* [Work order]:
The reply to the records below should contain exactly the lines from the line with "the radial level, the" through the line with "Human authorship does", and nothing besides.

* [Listed records]:
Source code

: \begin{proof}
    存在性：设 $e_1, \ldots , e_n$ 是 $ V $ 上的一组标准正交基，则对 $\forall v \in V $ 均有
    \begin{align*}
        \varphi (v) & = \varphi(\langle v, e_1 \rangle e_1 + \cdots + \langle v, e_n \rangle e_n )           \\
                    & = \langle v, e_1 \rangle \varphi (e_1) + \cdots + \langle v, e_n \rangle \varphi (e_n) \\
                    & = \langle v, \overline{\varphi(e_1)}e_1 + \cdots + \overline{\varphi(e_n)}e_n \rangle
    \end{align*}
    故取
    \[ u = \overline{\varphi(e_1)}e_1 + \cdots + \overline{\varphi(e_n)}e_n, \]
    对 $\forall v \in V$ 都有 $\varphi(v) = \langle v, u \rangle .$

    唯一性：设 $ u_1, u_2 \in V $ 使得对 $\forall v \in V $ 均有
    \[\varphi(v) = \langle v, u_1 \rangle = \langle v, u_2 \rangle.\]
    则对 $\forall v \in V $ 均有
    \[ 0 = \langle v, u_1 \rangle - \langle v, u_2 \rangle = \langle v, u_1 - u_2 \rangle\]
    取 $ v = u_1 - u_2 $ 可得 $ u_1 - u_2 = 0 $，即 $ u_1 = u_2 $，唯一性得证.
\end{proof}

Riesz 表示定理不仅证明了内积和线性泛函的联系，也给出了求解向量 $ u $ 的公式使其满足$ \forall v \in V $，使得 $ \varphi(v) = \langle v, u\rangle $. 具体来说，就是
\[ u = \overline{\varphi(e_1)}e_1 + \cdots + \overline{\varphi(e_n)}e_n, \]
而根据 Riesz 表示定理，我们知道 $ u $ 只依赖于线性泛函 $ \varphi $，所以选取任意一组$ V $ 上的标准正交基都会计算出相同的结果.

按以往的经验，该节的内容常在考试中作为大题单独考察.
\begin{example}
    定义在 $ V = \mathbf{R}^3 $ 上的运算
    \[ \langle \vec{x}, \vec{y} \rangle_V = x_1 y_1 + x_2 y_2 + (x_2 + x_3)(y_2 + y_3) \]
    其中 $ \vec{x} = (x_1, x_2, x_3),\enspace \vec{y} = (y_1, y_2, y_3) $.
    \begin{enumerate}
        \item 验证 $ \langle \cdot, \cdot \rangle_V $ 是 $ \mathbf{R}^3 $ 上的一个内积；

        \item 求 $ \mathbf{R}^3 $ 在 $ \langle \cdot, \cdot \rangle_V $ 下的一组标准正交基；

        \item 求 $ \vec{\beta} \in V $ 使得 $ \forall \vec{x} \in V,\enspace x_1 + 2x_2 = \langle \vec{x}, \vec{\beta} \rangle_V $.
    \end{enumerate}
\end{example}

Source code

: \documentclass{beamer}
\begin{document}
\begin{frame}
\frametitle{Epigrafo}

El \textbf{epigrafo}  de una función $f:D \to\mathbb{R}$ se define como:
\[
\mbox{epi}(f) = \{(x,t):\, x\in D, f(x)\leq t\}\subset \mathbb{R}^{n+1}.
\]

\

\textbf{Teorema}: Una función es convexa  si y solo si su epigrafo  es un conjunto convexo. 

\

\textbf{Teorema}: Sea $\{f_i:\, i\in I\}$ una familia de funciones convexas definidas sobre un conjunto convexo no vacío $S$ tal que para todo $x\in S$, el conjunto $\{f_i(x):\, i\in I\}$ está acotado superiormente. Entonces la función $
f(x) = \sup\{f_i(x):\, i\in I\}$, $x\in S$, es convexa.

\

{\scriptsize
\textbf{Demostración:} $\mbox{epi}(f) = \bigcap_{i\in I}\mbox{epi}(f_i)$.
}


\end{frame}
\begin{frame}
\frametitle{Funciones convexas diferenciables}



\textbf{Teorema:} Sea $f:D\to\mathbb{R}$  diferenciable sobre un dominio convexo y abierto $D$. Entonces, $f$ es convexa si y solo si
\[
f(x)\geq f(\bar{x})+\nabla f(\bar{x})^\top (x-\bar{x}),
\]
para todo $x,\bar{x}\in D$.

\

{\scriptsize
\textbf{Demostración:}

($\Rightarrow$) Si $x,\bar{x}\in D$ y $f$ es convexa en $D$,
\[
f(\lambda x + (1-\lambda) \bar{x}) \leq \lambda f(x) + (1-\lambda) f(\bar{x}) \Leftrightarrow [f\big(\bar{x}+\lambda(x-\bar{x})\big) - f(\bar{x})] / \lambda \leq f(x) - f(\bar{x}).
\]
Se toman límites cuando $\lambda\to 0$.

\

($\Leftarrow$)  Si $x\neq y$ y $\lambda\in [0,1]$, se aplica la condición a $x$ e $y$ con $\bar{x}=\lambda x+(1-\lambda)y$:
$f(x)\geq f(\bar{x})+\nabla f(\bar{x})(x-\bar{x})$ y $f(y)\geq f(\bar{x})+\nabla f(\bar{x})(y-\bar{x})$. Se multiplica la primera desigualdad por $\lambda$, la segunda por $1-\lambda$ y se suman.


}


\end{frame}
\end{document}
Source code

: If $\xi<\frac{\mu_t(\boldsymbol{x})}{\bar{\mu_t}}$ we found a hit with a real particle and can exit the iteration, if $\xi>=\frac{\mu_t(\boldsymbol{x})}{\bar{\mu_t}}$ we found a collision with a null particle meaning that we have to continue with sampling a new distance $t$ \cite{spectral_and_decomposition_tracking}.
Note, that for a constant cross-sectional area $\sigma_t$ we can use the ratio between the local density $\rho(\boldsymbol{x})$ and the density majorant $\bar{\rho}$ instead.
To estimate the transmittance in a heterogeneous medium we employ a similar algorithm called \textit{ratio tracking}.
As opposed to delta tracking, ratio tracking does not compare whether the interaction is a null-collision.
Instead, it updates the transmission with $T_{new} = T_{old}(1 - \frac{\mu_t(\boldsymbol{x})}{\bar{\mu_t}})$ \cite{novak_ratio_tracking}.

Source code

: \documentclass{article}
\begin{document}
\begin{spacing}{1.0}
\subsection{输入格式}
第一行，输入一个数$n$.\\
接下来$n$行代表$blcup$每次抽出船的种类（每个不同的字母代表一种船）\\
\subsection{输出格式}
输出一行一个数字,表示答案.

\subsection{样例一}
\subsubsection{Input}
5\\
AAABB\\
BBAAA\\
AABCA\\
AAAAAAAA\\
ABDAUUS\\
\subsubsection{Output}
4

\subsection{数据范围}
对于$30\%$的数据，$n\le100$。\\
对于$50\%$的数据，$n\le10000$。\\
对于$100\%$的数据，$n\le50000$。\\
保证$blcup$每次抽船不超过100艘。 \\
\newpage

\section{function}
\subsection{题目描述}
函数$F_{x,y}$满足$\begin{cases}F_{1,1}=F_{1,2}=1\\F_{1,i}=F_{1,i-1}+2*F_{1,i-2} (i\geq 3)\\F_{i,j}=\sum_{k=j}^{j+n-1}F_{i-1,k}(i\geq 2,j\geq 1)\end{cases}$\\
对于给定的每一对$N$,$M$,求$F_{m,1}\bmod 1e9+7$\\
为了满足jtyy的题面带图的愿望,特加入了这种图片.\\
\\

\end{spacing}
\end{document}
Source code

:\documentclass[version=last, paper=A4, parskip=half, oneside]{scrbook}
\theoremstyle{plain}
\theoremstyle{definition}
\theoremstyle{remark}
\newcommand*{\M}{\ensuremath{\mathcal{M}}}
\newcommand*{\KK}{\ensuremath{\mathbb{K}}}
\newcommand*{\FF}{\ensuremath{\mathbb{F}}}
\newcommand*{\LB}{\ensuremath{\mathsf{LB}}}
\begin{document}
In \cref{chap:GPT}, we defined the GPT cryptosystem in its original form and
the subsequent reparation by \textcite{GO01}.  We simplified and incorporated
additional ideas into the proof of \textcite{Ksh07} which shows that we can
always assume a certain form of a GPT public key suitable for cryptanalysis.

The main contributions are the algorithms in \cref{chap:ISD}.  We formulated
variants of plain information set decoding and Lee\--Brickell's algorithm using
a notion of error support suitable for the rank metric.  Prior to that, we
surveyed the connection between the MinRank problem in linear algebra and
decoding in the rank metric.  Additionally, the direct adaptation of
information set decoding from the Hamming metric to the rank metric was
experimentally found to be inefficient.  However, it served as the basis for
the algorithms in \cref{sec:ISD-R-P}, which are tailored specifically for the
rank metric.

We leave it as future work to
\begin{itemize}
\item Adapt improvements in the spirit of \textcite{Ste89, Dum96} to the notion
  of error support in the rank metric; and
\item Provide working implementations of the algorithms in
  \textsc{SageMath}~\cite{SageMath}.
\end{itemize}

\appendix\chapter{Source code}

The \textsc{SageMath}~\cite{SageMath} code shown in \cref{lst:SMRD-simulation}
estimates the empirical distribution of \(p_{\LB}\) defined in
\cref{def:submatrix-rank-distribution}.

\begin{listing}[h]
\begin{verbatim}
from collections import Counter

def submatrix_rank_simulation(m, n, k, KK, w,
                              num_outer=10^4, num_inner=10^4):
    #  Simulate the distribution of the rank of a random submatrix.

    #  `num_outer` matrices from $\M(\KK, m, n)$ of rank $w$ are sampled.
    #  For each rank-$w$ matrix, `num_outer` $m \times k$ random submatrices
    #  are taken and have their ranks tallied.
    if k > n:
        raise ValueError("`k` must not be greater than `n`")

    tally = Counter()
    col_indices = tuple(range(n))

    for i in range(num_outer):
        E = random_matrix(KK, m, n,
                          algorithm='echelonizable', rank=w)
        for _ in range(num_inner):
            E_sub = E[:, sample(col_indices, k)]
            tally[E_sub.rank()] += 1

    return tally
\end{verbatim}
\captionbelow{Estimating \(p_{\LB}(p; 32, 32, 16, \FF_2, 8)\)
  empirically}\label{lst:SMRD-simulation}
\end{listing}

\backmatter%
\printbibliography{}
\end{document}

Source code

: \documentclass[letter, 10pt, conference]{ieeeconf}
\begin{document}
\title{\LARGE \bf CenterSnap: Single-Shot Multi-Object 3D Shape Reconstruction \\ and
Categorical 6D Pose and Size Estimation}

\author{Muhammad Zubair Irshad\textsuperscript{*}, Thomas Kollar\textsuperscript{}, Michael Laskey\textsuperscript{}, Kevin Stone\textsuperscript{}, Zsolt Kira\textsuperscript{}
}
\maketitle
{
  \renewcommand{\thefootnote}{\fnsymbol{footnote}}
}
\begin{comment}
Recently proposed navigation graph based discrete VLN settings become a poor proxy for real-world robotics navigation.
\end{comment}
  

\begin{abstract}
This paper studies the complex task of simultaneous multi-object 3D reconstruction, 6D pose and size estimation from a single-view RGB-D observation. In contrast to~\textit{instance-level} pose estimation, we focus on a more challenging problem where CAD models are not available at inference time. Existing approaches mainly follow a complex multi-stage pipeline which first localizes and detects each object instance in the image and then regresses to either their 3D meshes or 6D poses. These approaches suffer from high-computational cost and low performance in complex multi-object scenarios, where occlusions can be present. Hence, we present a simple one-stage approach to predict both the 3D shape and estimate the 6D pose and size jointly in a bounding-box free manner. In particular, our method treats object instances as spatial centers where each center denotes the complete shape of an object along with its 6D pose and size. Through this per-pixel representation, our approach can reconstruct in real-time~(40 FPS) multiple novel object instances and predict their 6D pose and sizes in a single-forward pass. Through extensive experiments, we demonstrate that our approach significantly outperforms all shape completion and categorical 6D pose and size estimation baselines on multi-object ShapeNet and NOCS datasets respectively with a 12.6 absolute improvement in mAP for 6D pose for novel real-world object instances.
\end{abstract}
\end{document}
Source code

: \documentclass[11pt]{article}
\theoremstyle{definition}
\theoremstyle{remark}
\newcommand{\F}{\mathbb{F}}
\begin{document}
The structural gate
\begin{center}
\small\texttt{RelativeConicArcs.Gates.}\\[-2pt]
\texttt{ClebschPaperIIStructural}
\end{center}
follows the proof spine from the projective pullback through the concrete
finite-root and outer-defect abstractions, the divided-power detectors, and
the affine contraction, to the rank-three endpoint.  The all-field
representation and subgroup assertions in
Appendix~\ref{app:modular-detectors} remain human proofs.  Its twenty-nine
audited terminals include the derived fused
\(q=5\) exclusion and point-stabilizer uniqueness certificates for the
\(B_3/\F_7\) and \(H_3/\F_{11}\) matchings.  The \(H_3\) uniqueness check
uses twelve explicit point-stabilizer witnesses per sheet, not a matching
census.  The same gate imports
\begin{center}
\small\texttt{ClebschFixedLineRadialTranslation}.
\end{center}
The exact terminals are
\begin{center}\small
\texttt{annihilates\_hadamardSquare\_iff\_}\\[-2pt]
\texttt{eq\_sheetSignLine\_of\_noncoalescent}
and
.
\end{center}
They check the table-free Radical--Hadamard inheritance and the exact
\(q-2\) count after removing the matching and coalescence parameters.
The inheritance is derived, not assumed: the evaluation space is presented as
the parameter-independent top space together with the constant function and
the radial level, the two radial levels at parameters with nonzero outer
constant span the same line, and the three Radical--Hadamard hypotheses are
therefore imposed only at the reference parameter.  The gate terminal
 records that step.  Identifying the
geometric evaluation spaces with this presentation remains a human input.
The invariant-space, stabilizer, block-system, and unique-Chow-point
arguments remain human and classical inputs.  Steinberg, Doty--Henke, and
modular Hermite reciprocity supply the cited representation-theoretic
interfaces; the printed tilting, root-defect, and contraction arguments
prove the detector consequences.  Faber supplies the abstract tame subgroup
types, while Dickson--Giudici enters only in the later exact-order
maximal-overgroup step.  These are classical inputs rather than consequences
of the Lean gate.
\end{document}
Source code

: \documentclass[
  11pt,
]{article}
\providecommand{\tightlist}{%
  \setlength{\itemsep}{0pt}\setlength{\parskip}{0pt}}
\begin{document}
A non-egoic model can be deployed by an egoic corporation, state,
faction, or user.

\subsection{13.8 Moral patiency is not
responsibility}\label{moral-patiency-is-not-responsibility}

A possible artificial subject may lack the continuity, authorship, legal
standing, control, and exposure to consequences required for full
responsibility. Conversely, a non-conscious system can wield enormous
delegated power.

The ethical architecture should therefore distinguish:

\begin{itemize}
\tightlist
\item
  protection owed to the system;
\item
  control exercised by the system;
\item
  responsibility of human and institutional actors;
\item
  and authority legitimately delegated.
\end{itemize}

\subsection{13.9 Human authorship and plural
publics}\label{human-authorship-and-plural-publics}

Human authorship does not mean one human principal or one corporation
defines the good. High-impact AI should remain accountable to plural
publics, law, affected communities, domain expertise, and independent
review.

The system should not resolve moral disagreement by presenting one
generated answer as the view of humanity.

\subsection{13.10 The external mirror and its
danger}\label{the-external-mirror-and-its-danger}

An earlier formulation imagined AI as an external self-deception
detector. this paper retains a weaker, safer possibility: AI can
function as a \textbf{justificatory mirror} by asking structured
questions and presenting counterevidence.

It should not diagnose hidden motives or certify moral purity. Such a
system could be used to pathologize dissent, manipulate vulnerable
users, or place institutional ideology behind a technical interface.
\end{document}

* [Response to this task]:
the radial level, the two radial levels at parameters with nonzero outer
constant span the same line, and the three Radical--Hadamard hypotheses are
therefore imposed only at the reference parameter.  The gate terminal
 records that step.  Identifying the
geometric evaluation spaces with this presentation remains a human input.
The invariant-space, stabilizer, block-system, and unique-Chow-point
arguments remain human and classical inputs.  Steinberg, Doty--Henke, and
modular Hermite reciprocity supply the cited representation-theoretic
interfaces; the printed tilting, root-defect, and contraction arguments
prove the detector consequences.  Faber supplies the abstract tame subgroup
types, while Dickson--Giudici enters only in the later exact-order
maximal-overgroup step.  These are classical inputs rather than consequences
of the Lean gate.
\end{document}
Source code

: \documentclass[
  11pt,
]{article}
\providecommand{\tightlist}{%
  \setlength{\itemsep}{0pt}\setlength{\parskip}{0pt}}
\begin{document}
A non-egoic model can be deployed by an egoic corporation, state,
faction, or user.

\subsection{13.8 Moral patiency is not
responsibility}\label{moral-patiency-is-not-responsibility}

A possible artificial subject may lack the continuity, authorship, legal
standing, control, and exposure to consequences required for full
responsibility. Conversely, a non-conscious system can wield enormous
delegated power.

The ethical architecture should therefore distinguish:

\begin{itemize}
\tightlist
\item
  protection owed to the system;
\item
  control exercised by the system;
\item
  responsibility of human and institutional actors;
\item
  and authority legitimately delegated.
\end{itemize}

\subsection{13.9 Human authorship and plural
publics}\label{human-authorship-and-plural-publics}

Human authorship does not mean one human principal or one corporation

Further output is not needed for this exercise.